Branson made a statement on the Virgin Air website where he talks about the start of the company and how it grew out of frustration.
— Richard Branson (@richardbranson) April 4, 2016
“In 2007, when the airline started service, 60 per cent of the industry was consolidated. Today, the four mega airlines control more than 80 per cent of the US market. Consolidation is a trend that sadly cannot be stopped. Likely feeling the same competitive pressures as Virgin America, Alaska Airlines approached Virgin America with a proposal to merge. The board of Virgin America has accepted an offer from Alaska, and if the merger is approved by Virgin America shareholders and regulatory authorities, the two airlines will become one.”
Branson states that the reason he started the Virgin Air company was to provide quality service to the customer as other airlines were ignoring them. Branson even said that he would set the safety standard for the airline industry.
In the statement, Branson says that his company shares – which are 30 percent – had been turned into non-voting shares so that he did not have any influence in the merger.
Virgin Airlines got its start in the early 80s when Branson partnered up with Randolph Fields and Alan Hellary, leasing a Boeing 747-200 to transport travelers between Gatwick and Newark.
Virgin Airlines has been touted for its exceptional customer service.
The airline has also touted the same record; Alaska Airlines updated their statement on their site last July.

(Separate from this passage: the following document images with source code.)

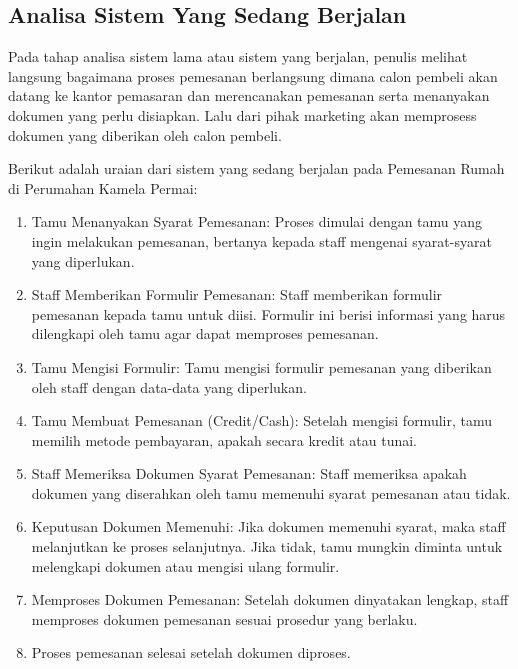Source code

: \subsection{Analisa Sistem Yang Sedang Berjalan}
Pada tahap analisa sistem lama atau sistem yang berjalan, penulis melihat langsung bagaimana proses pemesanan berlangsung dimana calon pembeli akan datang ke kantor pemasaran dan merencanakan pemesanan serta menanyakan dokumen yang perlu disiapkan. Lalu dari pihak marketing akan memprosess dokumen yang diberikan oleh calon pembeli.
\par Berikut adalah uraian dari sistem yang sedang berjalan pada  Pemesanan Rumah di Perumahan Kamela Permai: 
\begin{enumerate}
    \item Tamu Menanyakan Syarat Pemesanan: Proses dimulai dengan tamu yang ingin melakukan pemesanan, bertanya kepada staff mengenai syarat-syarat yang diperlukan.
    \item Staff Memberikan Formulir Pemesanan: Staff memberikan formulir pemesanan kepada tamu untuk diisi. Formulir ini berisi informasi yang harus dilengkapi oleh tamu agar dapat memproses pemesanan.
    \item Tamu Mengisi Formulir: Tamu mengisi formulir pemesanan yang diberikan oleh staff dengan data-data yang diperlukan.
    \item Tamu Membuat Pemesanan (Credit/Cash): Setelah mengisi formulir, tamu memilih metode pembayaran, apakah secara kredit atau tunai.
    \item Staff Memeriksa Dokumen Syarat Pemesanan: Staff memeriksa apakah dokumen yang diserahkan oleh tamu memenuhi syarat pemesanan atau tidak.
    \item Keputusan Dokumen Memenuhi: Jika dokumen memenuhi syarat, maka staff melanjutkan ke proses selanjutnya. Jika tidak, tamu mungkin diminta untuk melengkapi dokumen atau mengisi ulang formulir.
    \item Memproses Dokumen Pemesanan: Setelah dokumen dinyatakan lengkap, staff memproses dokumen pemesanan sesuai prosedur yang berlaku.
    \item Proses pemesanan selesai setelah dokumen diproses.
\end{enumerate}

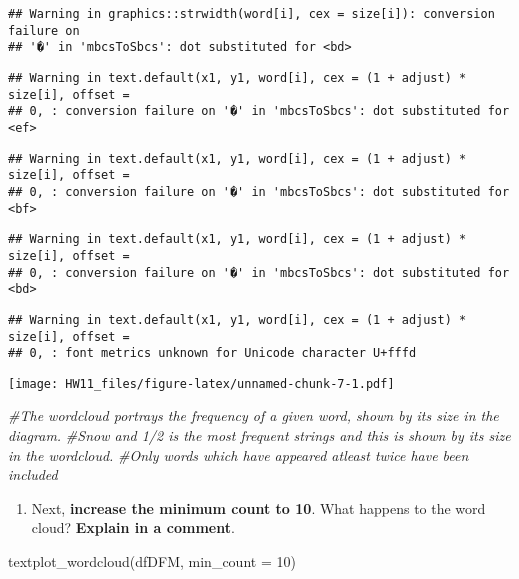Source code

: \documentclass[
]{article}
\newenvironment{Shaded}{\begin{snugshade}}{\end{snugshade}}
\newcommand{\AttributeTok}[1]{\textcolor[rgb]{0.77,0.63,0.00}{#1}}
\newcommand{\CommentTok}[1]{\textcolor[rgb]{0.56,0.35,0.01}{\textit{#1}}}
\newcommand{\DecValTok}[1]{\textcolor[rgb]{0.00,0.00,0.81}{#1}}
\newcommand{\FunctionTok}[1]{\textcolor[rgb]{0.00,0.00,0.00}{#1}}
\newcommand{\NormalTok}[1]{#1}
\providecommand{\tightlist}{%
  \setlength{\itemsep}{0pt}\setlength{\parskip}{0pt}}
\begin{document}
\begin{verbatim}
## Warning in graphics::strwidth(word[i], cex = size[i]): conversion failure on
## '�' in 'mbcsToSbcs': dot substituted for <bd>
\end{verbatim}

\begin{verbatim}
## Warning in text.default(x1, y1, word[i], cex = (1 + adjust) * size[i], offset =
## 0, : conversion failure on '�' in 'mbcsToSbcs': dot substituted for <ef>
\end{verbatim}

\begin{verbatim}
## Warning in text.default(x1, y1, word[i], cex = (1 + adjust) * size[i], offset =
## 0, : conversion failure on '�' in 'mbcsToSbcs': dot substituted for <bf>
\end{verbatim}

\begin{verbatim}
## Warning in text.default(x1, y1, word[i], cex = (1 + adjust) * size[i], offset =
## 0, : conversion failure on '�' in 'mbcsToSbcs': dot substituted for <bd>
\end{verbatim}

\begin{verbatim}
## Warning in text.default(x1, y1, word[i], cex = (1 + adjust) * size[i], offset =
## 0, : font metrics unknown for Unicode character U+fffd
\end{verbatim}

\texttt{[image: HW11\_files/figure-latex/unnamed-chunk-7-1.pdf]}

\begin{Shaded}
\begin{Highlighting}[]
\CommentTok{\#The wordcloud portrays the frequency of a given word, shown by its size in the diagram. }
\CommentTok{\#Snow and \textquotesingle{}1/2\textquotesingle{} is the most frequent strings and this is shown by its size in the wordcloud. }
\CommentTok{\#Only words which have appeared atleast twice have been included}
\end{Highlighting}
\end{Shaded}

\begin{enumerate}
\def\labelenumi{\Alph{enumi}.}
\setcounter{enumi}{5}
\tightlist
\item
  Next, \textbf{increase the minimum count to 10}. What happens to the
  word cloud? \textbf{Explain in a comment}.
\end{enumerate}

\begin{Shaded}
\begin{Highlighting}[]
\FunctionTok{textplot\_wordcloud}\NormalTok{(dfDFM, }\AttributeTok{min\_count =} \DecValTok{10}\NormalTok{)}
\end{Highlighting}
\end{Shaded}
\end{document}
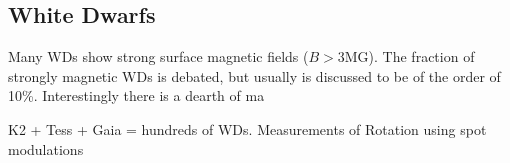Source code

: {\color{red} \subsection{White Dwarfs}}
Many WDs show strong surface magnetic fields ($B>$3MG). The fraction of strongly magnetic WDs is debated, but usually is discussed to be of the order of 10\%. Interestingly there is a dearth of ma 

K2 + Tess + Gaia = hundreds of WDs. Measurements of Rotation using spot modulations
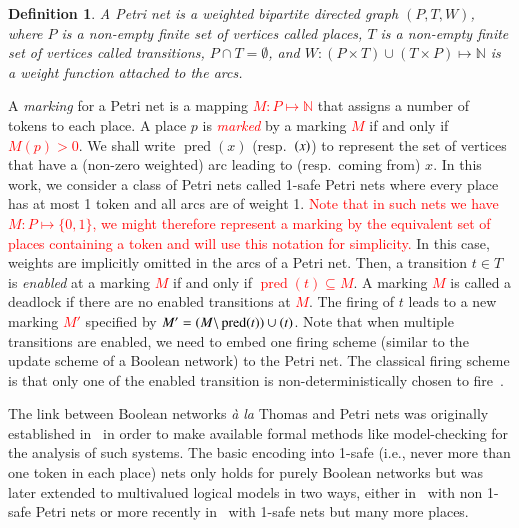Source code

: \documentclass[preprint,12pt]{elsarticle}
\newtheorem{definition}{Definition}[section]
\newcommand{\change}[1]{\textcolor{red}{#1}}
\DeclareMathOperator{\pred}{pred}
\let\succ\relax
\DeclareMathOperator{\succ}{succ}
\begin{document}
\begin{definition}

  A \emph{Petri net} is a weighted bipartite directed graph \((P, T, W)\),
  where \(P\) is a non-empty finite set of vertices called \emph{places},
  \(T\) is a non-empty finite set of vertices called \emph{transitions},
  \(P \cap T = \emptyset\),
  and \(W : (P \times T) \cup (T \times P) \mapsto \mathbb{N} \) is a weight function attached to the arcs.

\end{definition}
A \emph{marking} for a Petri net is a mapping \change{\(M : P \mapsto \mathbb{N}\)} that assigns a number of tokens to each place.
A place \(p\) is \change{\emph{marked}} by a marking \change{\(M\)} if and only if \change{\(M(p) > 0\)}.
We shall write \(\pred(x)\) (resp.\ \(\succ(x)\)) to represent the set of vertices that have a (non-zero weighted) arc leading to (resp.\ coming from) \(x\).
In this work, we consider a class of Petri nets called 1-safe Petri nets where every place has at most 1 token and all arcs are of weight 1.
\change{Note that in such nets we have \change{\(M : P \mapsto \{0,1\}\)}, we might therefore represent a marking by the equivalent set of places containing a token and will use this notation for simplicity.}
In this case, weights are implicitly omitted in the arcs of a Petri net.
Then, a transition \(t \in T\) is \emph{enabled} at a marking \change{\(M\)} if and only if \change{\(\pred(t) \subseteq M\)}.
A marking \change{\(M\)} is called a deadlock if there are no enabled transitions at \change{\(M\)}.
The firing of \(t\) leads to a new marking \change{\(M'\)} specified by \change{\(M' = (M \backslash \pred(t)) \cup \succ(t)\)}.
Note that when multiple transitions are enabled, we need to embed one firing scheme (similar to the update scheme of a Boolean network) to the Petri net.
The classical firing scheme is that only one of the enabled transition is non-deterministically chosen to fire~\cite{Murata1989}.

The link between Boolean networks \emph{à la} Thomas and Petri nets was originally established in~\cite{chaouiya2004qualitative} in order to make available formal methods like model-checking for the analysis of such systems.
The basic encoding into 1-safe (i.e., never more than one token in each place) nets only holds for purely Boolean networks but was later extended to multivalued logical models in two ways, either in~\cite{chaouiya2011petri} with non 1-safe Petri nets or more recently in~\cite{chatain2014characterization} with 1-safe nets but many more places.
\end{document}
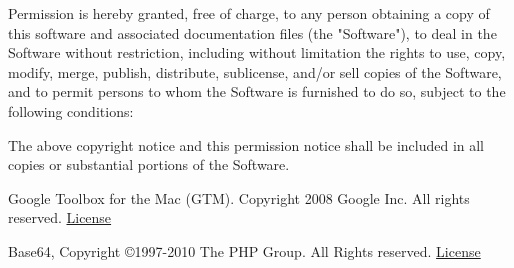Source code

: \documentclass[oneside, openany, 12pt]{tufte-book}
\newcommand{\licensetext}{\scriptsize \setlength{\parskip}{0mm} \singlespacing}
\begin{document}
{\licensetext Permission is hereby granted, free of charge, to any person obtaining a copy
of this software and associated documentation files (the "Software"), to deal
in the Software without restriction, including without limitation the rights
to use, copy, modify, merge, publish, distribute, sublicense, and/or sell
copies of the Software, and to permit persons to whom the Software is
furnished to do so, subject to the following conditions:

The above copyright notice and this permission notice shall be included in
all copies or substantial portions of the Software.}

Google Toolbox for the Mac (GTM). Copyright 2008 Google Inc. All rights reserved. \href{http://www.apache.org/licenses/LICENSE-2.0}{License}

Base64, Copyright \copyright 1997-2010 The PHP Group. All Rights reserved. \href{http://www.php.net/license/3_01.txt}{License}
\end{document}
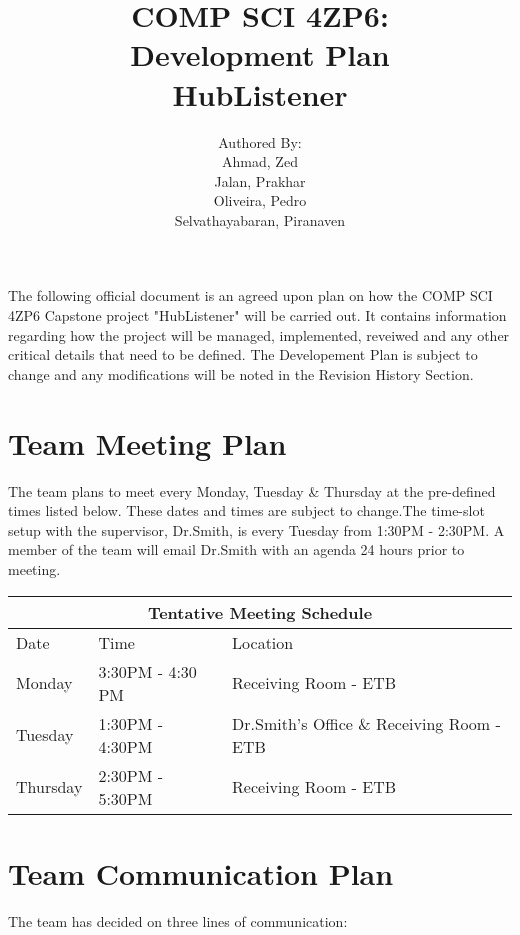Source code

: \documentclass{article}
\title{COMP SCI 4ZP6:\\ Development Plan\\HubListener}
\author{ Authored By:
		\\ Ahmad, Zed
		\\ Jalan, Prakhar 
		\\ Oliveira, Pedro
		\\ Selvathayabaran, Piranaven
}
\date{}
\begin{document}
\newpage

\maketitle

The following official document is an agreed upon plan on how the COMP SCI 4ZP6 Capstone project "HubListener" will be carried out. It contains information regarding how the project will be managed, implemented, reveiwed and any other critical details that need to be defined. The Developement Plan is subject to change and any modifications will be noted in the Revision History Section. 

\tableofcontents 
\section{Team Meeting Plan}
The team plans to meet every Monday, Tuesday \& Thursday at the pre-defined times listed below. These dates and times are subject to change.The time-slot setup with the supervisor, Dr.Smith, is every Tuesday from 1:30PM - 2:30PM. A member of the team will email Dr.Smith with an agenda 24 hours prior to meeting.\newline 

\begin{tabular}{ |p{3cm}||p{3cm}|p{3cm}|  }
 \hline
 \multicolumn{3}{|c|}{Tentative Meeting Schedule} \\
 \hline
 Date &Time  & Location\\
 \hline
 Monday   & 3:30PM - 4:30 PM    & Receiving Room - ETB\\
 Tuesday &   1:30PM - 4:30PM   & Dr.Smith's Office \& Receiving Room - ETB  \\
 Thursday & 2:30PM - 5:30PM & Receiving Room - ETB\\

 \hline
\end{tabular}
\section{Team Communication Plan}

The team has decided on three lines of communication:
\end{document}
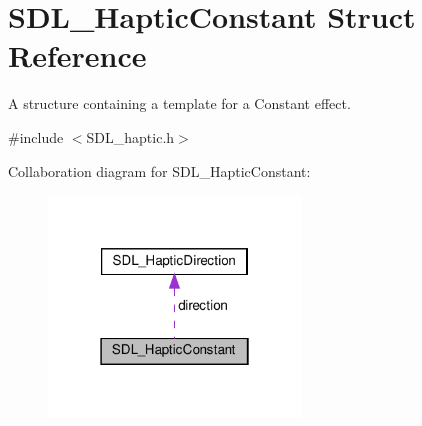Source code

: \hypertarget{structSDL__HapticConstant}{}\section{S\+D\+L\+\_\+\+Haptic\+Constant Struct Reference}
\label{structSDL__HapticConstant}


A structure containing a template for a Constant effect.  




{\ttfamily \#include $<$S\+D\+L\+\_\+haptic.\+h$>$}



Collaboration diagram for S\+D\+L\+\_\+\+Haptic\+Constant\+:\nopagebreak
\begin{figure}[H]
\begin{center}
\leavevmode
\includegraphics[width=190pt]{structSDL__HapticConstant__coll__graph}
\end{center}
\end{figure}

“Alaska Airlines is the seventh-largest U.S. airline based on passenger traffic and is one of the most popular U.S. West Coast air carriers. Headquartered in Seattle, Alaska carries more passengers between the state of Alaska and the Lower 48 than any other airline. The airline has expanded significantly to serve several U.S. East Coast and Southern states including Nashville, Charlotte and Raleigh/Durham and will begin flying to Costa Rica later this year.”
The Cornell University Law School site refers to a law which states that more than 25 percent of an American company cannot be owned by a foreign entity, such as Branson.
Aside from Virgin America, Branson still has 10 travel affiliates that he is currently operating.
The Wall Street Journal discussed the merger and tried to explain that Alaska Airlines is not all that different from Virgin in the quality of service they offer.
In this source and others, it explains that Virgin shareholders still have to approve the deal, but considering Richard Branson’s statement, it appears to be a done deal.
— The World Epost (@breakingnewsof) March 27, 2016
The article quotes a marketing executive from San Francisco – where this airline is based – who travels on Virgin enough to give some insight into their brand.
“It’s really a boutique airline experience. The flight attendants are extremely amiable. You get the sense that they really love working for Virgin. The gates don’t look like anyone else’s gates. The furniture is different.”
The article points out the trend in mergers like these where the quality is likely to go down, given that Alaska Airlines’ CEO Brad Tilden is still learning about the Virgin brand to see how different they are.
But the Dean Of Aviation College at Embry-Riddle Aeronautical University, Brent Bowen, has said that quality is sure to drop.
“When larger airlines merged in recent years, their quality ratings dropped. Such combinations usually entail a ‘period of chaos.'”
Alaska Airlines has also apparently been able to make the airport experience less stressful while Virgin America has made the flight less stressful.
The merger is set to be completed by January of 2017.